## WHAT TO DO
Among the entries below, extract exactly the lines that run from the one with "## Managed WP Cloud Hosting" through the one with "Best fit: GridPane", both ends included.

[Saved entries]

· · · ·

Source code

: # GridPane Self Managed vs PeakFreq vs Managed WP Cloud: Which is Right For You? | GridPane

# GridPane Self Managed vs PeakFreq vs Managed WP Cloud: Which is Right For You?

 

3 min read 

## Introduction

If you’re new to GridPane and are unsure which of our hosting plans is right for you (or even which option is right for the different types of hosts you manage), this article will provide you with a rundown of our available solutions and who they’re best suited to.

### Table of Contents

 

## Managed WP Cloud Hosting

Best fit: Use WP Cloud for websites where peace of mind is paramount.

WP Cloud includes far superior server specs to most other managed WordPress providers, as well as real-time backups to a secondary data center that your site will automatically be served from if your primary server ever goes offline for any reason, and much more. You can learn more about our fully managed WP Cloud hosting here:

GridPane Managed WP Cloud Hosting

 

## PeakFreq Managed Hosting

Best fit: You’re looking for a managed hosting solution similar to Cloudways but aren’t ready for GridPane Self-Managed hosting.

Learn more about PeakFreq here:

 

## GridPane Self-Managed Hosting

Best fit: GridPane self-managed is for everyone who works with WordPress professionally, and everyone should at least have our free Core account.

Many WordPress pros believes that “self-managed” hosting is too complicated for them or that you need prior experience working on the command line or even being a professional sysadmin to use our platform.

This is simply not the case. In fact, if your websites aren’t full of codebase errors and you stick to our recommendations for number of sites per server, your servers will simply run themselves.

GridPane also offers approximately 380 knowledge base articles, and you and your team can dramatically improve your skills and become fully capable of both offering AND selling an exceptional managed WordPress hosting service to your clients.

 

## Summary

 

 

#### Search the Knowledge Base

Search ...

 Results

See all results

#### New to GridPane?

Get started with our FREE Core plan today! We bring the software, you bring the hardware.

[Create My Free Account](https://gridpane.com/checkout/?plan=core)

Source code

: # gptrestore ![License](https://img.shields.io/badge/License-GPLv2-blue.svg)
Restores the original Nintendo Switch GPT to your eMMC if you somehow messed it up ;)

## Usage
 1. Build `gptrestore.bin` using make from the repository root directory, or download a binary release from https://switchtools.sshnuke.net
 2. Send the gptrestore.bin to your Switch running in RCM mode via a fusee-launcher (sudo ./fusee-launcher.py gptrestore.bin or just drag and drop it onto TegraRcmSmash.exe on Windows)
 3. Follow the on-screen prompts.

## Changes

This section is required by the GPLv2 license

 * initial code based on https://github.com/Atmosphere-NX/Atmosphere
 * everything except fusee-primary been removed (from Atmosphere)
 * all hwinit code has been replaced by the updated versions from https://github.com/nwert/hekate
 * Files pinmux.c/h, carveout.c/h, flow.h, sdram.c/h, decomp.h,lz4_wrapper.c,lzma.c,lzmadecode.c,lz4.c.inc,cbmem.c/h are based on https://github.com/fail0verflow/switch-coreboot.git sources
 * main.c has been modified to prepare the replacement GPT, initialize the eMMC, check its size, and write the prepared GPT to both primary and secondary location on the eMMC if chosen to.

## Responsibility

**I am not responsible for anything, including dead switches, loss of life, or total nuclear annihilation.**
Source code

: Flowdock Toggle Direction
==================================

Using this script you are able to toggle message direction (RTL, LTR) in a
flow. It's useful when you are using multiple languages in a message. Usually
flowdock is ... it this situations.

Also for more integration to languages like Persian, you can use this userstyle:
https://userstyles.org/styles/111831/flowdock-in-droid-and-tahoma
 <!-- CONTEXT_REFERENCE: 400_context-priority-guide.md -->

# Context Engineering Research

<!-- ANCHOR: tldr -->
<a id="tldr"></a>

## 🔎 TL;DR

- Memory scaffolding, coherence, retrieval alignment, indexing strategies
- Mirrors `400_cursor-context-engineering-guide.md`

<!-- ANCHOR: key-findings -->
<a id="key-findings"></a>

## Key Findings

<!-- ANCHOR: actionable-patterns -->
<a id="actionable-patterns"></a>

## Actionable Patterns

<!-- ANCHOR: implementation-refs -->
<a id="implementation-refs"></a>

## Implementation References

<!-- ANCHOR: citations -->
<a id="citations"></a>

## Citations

· · · ·

## SOLUTION FOR THIS PROBLEM
## Managed WP Cloud Hosting

Best fit: Use WP Cloud for websites where peace of mind is paramount.

WP Cloud includes far superior server specs to most other managed WordPress providers, as well as real-time backups to a secondary data center that your site will automatically be served from if your primary server ever goes offline for any reason, and much more. You can learn more about our fully managed WP Cloud hosting here:

GridPane Managed WP Cloud Hosting

 

## PeakFreq Managed Hosting

Best fit: You’re looking for a managed hosting solution similar to Cloudways but aren’t ready for GridPane Self-Managed hosting.

Learn more about PeakFreq here:

 

## GridPane Self-Managed Hosting

Best fit: GridPane self-managed is for everyone who works with WordPress professionally, and everyone should at least have our free Core account.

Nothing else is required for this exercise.